The Taft-Hartley Act, or The Labor Management Relations Act (LMRA), of 1947 was passed after a series of major strikes in 1945 and 1946 prompted the US Government to intervene in the labor-management relations. Originally vetoed by President Harry S. Truman, the bill was overridden by both the House and Senate, subsequently signed into law on June 23, 1947.
The Taft-Hartley Act was created as an amendment to the National Labor Relations Act of 1935 (Wagner Act). Aimed at balancing the power between labor unions and management, the Act is known as a “restraint to union excesses”. It broadened the restrictions about what labor unions were allowed to do and what employers were legally allowed to prohibit. In particular, it prohibited closed shops, required employers to bargain in good faith, and gave the President special powers to help settle disputes.
The Act specifically disallowed unfair labor practices activity such as strikes, boycotts, picketing, jurisdictional strikes, and wildcat strikes. It also outlined several other practices which labor unions were prohibited from initiating or engaging in. These included secondary boycotts, double breasting (when an employer operates separate or dual businesses to avoid union labor), featherbedding (when an employer pays full wages for less than full performance), and recognizing special treatment or hiring preferences by labor unions. In addition, the Taft-Hartley Act required that all labor unions disclose their financial and political activities.
At the same time, the Act did protect certain rights for labor unions, including the right to join unions and to collectively bargain with management. The Act also granted employees the right to work in some of the most unsafe working environments, provided certain safety precautions were taken by employers.
Since its initiation, there have been six major amendments to the Taft-Hartley Act, most of which are aimed at strengthening existing labor laws and protecting union members’ rights. These include the Landrum–Griffin Act of 1959, Civil Rights Act of 1964 and right-to-work laws adopted by several states.
The Taft-Hartley Act of 1947 continues to have a profound impact on labor-management relations, particularly in the area of union power. Today, the Act is still viewed as the key piece of federal law in the area of labor-management bargaining, and has helped to maintain balance between labor and management.
The Taft-Hartley Act was created as an amendment to the National Labor Relations Act of 1935 (Wagner Act). Aimed at balancing the power between labor unions and management, the Act is known as a “restraint to union excesses”. It broadened the restrictions about what labor unions were allowed to do and what employers were legally allowed to prohibit. In particular, it prohibited closed shops, required employers to bargain in good faith, and gave the President special powers to help settle disputes.
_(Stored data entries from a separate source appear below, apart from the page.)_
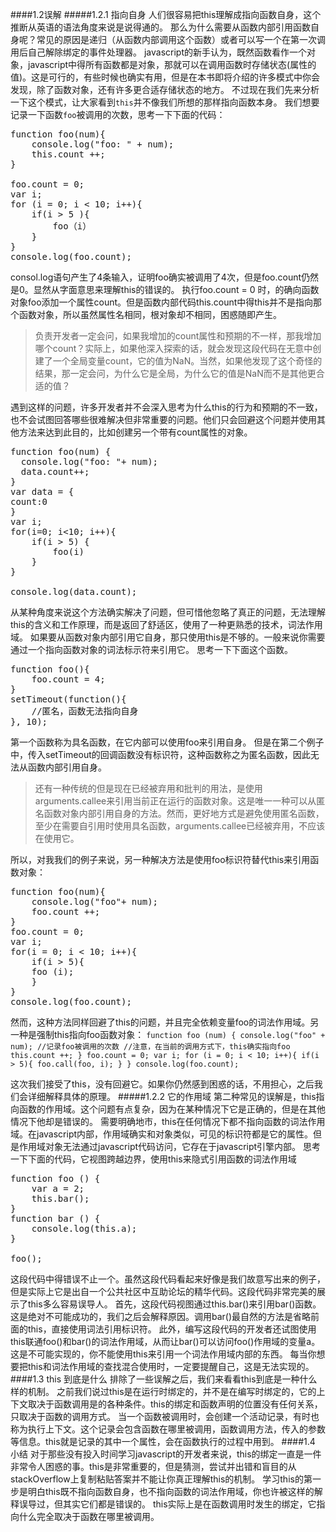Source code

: ####1.2误解
#####1.2.1 指向自身
人们很容易把this理解成指向函数自身，这个推断从英语的语法角度来说是说得通的。
那么为什么需要从函数内部引用函数自身呢？常见的原因是递归（从函数内部调用这个函数）或者可以写一个在第一次调用后自己解除绑定的事件处理器。
javascript的新手认为，既然函数看作一个对象，javascript中得所有函数都是对象，那就可以在调用函数时存储状态(属性的值)。这是可行的，有些时候也确实有用，但是在本书即将介绍的许多模式中你会发现，除了函数对象，还有许多更合适存储状态的地方。
不过现在我们先来分析一下这个模式，让大家看到`this`并不像我们所想的那样指向函数本身。
我们想要记录一下函数`foo`被调用的次数，思考一下下面的代码：
<pre>function foo(num){
	console.log("foo: " + num);
	this.count ++;
}

foo.count = 0;
var i;
for (i = 0; i &lt; 10; i++){
	if(i > 5 ){
		foo（i）
	}
}
console.log(foo.count);
</pre>
consol.log语句产生了4条输入，证明foo确实被调用了4次，但是foo.count仍然是0。显然从字面意思来理解this的错误的。
执行foo.count = 0 时，的确向函数对象foo添加一个属性count。但是函数内部代码this.count中得this并不是指向那个函数对象，所以虽然属性名相同，根对象却不相同，困惑随即产生。
> 负责开发者一定会问，如果我增加的count属性和预期的不一样，那我增加哪个count？实际上，如果他深入探索的话，就会发现这段代码在无意中创建了一个全局变量count，它的值为NaN。当然，如果他发现了这个奇怪的结果，那一定会问，为什么它是全局，为什么它的值是NaN而不是其他更合适的值？

遇到这样的问题，许多开发者并不会深入思考为什么this的行为和预期的不一致，也不会试图回答哪些很难解决但非常重要的问题。他们只会回避这个问题并使用其他方法来达到此目的，比如创建另一个带有count属性的对象。
<pre>
function foo(num) {
  console.log("foo: "+ num);
  data.count++;
}
var data = {
count:0
}
var i;
for(i=0; i&lt;10; i++){
	if(i > 5) {
		foo(i)
	}
}

console.log(data.count);
</pre>
从某种角度来说这个方法确实解决了问题，但可惜他忽略了真正的问题，无法理解this的含义和工作原理，而是返回了舒适区，使用了一种更熟悉的技术，词法作用域。
如果要从函数对象内部引用它自身，那只使用this是不够的。一般来说你需要通过一个指向函数对象的词法标示符来引用它。
思考一下下面这个函数。
<pre>
function foo(){
	foo.count = 4;
}
setTimeout(function(){
	//匿名，函数无法指向自身
}, 10);
</pre>
第一个函数称为具名函数，在它内部可以使用foo来引用自身。
但是在第二个例子中，传入setTimeout的回调函数没有标识符，这种函数称之为匿名函数，因此无法从函数内部引用自身。
> 还有一种传统的但是现在已经被弃用和批判的用法，是使用arguments.callee来引用当前正在运行的函数对象。这是唯一一种可以从匿名函数对象内部引用自身的方法。然而，更好地方式是避免使用匿名函数，至少在需要自引用时使用具名函数，arguments.callee已经被弃用，不应该在使用它。

所以，对我我们的例子来说，另一种解决方法是使用foo标识符替代this来引用函数对象：
<pre>
function foo(num){
	console.log("foo"+ num);
	foo.count ++;
}
foo.count = 0;
var i;
for(i = 0; i &lt; 10; i++){
	if(i > 5){
	foo (i);
	}
}
console.log(foo.count);
</pre>
 然而，这种方法同样回避了this的问题，并且完全依赖变量foo的词法作用域。另一种是强制this指向foo函数对象：
 `function foo (num) {
		console.log("foo" + num);
		//记录foo被调用的次数
		//注意，在当前的调用方式下，this确实指向foo
		this.count ++;
}
foo.count = 0;
var i;
for (i = 0; i < 10; i++){
if(i > 5){
foo.call(foo, i);
}
}
console.log(foo.count);`

这次我们接受了this，没有回避它。如果你仍然感到困惑的话，不用担心，之后我们会详细解释具体的原理。
#####1.2.2 它的作用域
第二种常见的误解是，this指向函数的作用域。这个问题有点复杂，因为在某种情况下它是正确的，但是在其他情况下他却是错误的。
需要明确地市，this在任何情况下都不指向函数的词法作用域。在javascript内部，作用域确实和对象类似，可见的标识符都是它的属性。但是作用域对象无法通过javascript代码访问，它存在于javascript引擎内部。
思考一下下面的代码，它视图跨越边界，使用this来隐式引用函数的词法作用域
<pre>
function foo () {
	var a = 2;
	this.bar();
}
function bar () {
	console.log(this.a);
}

foo();
</pre>
这段代码中得错误不止一个。虽然这段代码看起来好像是我们故意写出来的例子，但是实际上它是出自一个公共社区中互助论坛的精华代码。这段代码非常完美的展示了this多么容易误导人。
首先，这段代码视图通过this.bar()来引用bar()函数。这是绝对不可能成功的，我们之后会解释原因。调用bar()最自然的方法是省略前面的this，直接使用词法引用标识符。
此外，编写这段代码的开发者还试图使用this联通foo()和bar()的词法作用域，从而让bar()可以访问foo()作用域的变量a。这是不可能实现的，你不能使用this来引用一个词法作用域内部的东西。
每当你想要把this和词法作用域的查找混合使用时，一定要提醒自己，这是无法实现的。
####1.3 this 到底是什么
排除了一些误解之后，我们来看看this到底是一种什么样的机制。
之前我们说过this是在运行时绑定的，并不是在编写时绑定的，它的上下文取决于函数调用是的各种条件。this的绑定和函数声明的位置没有任何关系，只取决于函数的调用方式。
当一个函数被调用时，会创建一个活动记录，有时也称为执行上下文。这个记录会包含函数在哪里被调用，函数调用方法，传入的参数等信息。this就是记录的其中一个属性，会在函数执行的过程中用到。
####1.4 小结
对于那些没有投入时间学习javascript的开发者来说，this的绑定一直是一件非常令人困惑的事。this是非常重要的，但是猜测，尝试并出错和盲目的从stackOverflow上复制粘贴答案并不能让你真正理解this的机制。
学习this的第一步是明白this既不指向函数自身，也不指向函数的词法作用域，你也许被这样的解释误导过，但其实它们都是错误的。
this实际上是在函数调用时发生的绑定，它指向什么完全取决于函数在哪里被调用。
The Act specifically disallowed unfair labor practices activity such as strikes, boycotts, picketing, jurisdictional strikes, and wildcat strikes. It also outlined several other practices which labor unions were prohibited from initiating or engaging in. These included secondary boycotts, double breasting (when an employer operates separate or dual businesses to avoid union labor), featherbedding (when an employer pays full wages for less than full performance), and recognizing special treatment or hiring preferences by labor unions. In addition, the Taft-Hartley Act required that all labor unions disclose their financial and political activities.
At the same time, the Act did protect certain rights for labor unions, including the right to join unions and to collectively bargain with management. The Act also granted employees the right to work in some of the most unsafe working environments, provided certain safety precautions were taken by employers.
Since its initiation, there have been six major amendments to the Taft-Hartley Act, most of which are aimed at strengthening existing labor laws and protecting union members’ rights. These include the Landrum–Griffin Act of 1959, Civil Rights Act of 1964 and right-to-work laws adopted by several states.
The Taft-Hartley Act of 1947 continues to have a profound impact on labor-management relations, particularly in the area of union power. Today, the Act is still viewed as the key piece of federal law in the area of labor-management bargaining, and has helped to maintain balance between labor and management.